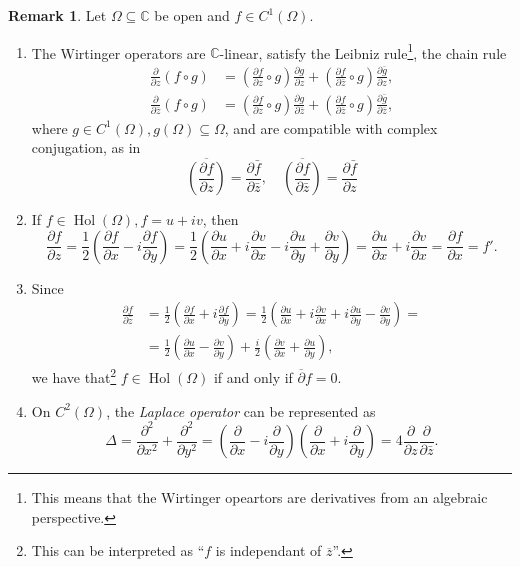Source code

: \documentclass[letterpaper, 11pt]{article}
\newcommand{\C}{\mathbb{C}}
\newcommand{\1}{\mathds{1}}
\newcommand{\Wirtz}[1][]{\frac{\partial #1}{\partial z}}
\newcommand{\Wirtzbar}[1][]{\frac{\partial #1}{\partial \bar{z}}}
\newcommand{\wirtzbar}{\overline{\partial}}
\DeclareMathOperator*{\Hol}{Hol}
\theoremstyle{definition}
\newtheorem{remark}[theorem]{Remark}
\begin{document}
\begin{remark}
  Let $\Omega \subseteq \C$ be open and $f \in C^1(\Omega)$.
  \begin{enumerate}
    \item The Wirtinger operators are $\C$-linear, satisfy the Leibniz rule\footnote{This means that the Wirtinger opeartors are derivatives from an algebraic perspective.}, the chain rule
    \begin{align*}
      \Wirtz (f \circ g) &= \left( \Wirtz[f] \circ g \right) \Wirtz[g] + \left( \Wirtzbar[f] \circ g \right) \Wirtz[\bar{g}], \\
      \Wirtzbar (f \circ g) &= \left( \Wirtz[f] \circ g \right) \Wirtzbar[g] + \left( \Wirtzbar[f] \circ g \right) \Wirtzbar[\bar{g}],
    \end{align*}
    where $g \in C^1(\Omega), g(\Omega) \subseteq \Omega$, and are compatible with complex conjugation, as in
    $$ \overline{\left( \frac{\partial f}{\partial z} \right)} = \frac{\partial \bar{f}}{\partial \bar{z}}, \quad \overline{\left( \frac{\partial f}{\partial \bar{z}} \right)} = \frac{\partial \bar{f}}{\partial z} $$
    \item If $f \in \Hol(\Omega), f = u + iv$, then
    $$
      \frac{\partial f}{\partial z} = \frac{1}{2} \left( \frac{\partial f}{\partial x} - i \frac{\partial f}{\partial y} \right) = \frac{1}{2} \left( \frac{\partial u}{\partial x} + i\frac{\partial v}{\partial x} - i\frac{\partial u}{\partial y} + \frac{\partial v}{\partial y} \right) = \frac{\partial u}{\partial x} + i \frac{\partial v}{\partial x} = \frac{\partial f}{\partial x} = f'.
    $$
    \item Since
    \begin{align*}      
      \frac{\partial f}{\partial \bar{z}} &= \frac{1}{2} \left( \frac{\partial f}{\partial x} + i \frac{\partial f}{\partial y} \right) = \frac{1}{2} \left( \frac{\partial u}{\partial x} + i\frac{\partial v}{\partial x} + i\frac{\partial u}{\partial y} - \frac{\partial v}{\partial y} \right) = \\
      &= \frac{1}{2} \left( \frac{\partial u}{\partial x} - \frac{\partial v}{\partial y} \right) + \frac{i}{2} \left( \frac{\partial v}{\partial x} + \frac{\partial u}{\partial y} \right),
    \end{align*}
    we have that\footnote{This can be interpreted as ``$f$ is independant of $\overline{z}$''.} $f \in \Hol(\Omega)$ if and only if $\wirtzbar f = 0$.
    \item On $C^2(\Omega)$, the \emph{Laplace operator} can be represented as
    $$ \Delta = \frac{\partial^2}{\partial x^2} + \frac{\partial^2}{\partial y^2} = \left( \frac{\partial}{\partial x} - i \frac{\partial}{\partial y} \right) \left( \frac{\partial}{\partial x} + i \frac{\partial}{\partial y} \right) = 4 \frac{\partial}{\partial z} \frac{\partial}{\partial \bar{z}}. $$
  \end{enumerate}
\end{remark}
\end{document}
----
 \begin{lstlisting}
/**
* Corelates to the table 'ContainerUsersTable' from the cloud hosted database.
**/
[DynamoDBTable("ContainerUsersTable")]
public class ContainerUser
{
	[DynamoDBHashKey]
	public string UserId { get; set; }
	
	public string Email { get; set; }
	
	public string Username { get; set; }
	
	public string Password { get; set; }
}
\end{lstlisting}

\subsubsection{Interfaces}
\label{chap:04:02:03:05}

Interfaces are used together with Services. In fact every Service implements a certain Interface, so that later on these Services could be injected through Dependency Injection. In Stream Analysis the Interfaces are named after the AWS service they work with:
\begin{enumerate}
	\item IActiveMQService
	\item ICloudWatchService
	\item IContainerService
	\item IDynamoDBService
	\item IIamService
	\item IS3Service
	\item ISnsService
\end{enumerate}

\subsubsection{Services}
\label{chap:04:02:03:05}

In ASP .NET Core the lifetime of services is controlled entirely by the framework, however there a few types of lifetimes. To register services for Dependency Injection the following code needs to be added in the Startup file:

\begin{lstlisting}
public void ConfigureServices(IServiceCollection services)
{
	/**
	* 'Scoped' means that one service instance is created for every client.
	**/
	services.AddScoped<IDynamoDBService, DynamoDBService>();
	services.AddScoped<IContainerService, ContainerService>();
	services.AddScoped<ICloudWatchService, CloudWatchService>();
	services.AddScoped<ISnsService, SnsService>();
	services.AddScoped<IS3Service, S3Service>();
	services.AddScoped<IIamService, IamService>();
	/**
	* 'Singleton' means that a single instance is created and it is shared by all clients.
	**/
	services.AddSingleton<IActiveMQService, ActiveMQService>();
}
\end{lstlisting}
----
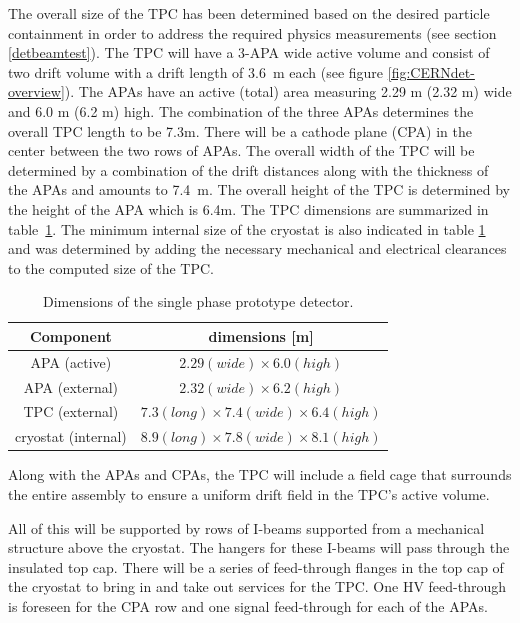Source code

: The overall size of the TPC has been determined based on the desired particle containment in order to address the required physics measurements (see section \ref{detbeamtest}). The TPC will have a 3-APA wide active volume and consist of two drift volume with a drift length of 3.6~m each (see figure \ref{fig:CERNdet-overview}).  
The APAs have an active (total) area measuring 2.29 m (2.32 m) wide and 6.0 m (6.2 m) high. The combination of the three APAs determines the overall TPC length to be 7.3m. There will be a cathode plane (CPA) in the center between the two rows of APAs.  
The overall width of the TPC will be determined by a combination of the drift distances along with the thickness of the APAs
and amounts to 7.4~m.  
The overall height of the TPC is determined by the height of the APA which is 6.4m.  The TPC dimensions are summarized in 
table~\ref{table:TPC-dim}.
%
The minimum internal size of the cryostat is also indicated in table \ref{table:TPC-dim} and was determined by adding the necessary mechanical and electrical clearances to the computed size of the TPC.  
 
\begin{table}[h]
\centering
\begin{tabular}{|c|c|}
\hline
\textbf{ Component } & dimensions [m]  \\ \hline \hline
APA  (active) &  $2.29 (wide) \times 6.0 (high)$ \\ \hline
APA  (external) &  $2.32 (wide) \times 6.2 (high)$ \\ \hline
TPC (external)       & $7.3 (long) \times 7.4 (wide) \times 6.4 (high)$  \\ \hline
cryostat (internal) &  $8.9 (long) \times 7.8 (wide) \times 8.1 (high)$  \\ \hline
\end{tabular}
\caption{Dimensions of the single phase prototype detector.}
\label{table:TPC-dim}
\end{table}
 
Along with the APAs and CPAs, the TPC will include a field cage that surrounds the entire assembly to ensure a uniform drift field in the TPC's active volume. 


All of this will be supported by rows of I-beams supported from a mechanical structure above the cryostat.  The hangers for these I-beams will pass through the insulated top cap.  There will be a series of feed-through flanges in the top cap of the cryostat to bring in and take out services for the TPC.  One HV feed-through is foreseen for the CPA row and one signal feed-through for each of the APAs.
----
### TASK GOAL
Lines containing the string "rows" in the material: report how many there are, with no added words.

### ANSWER FOR THIS EXERCISE
2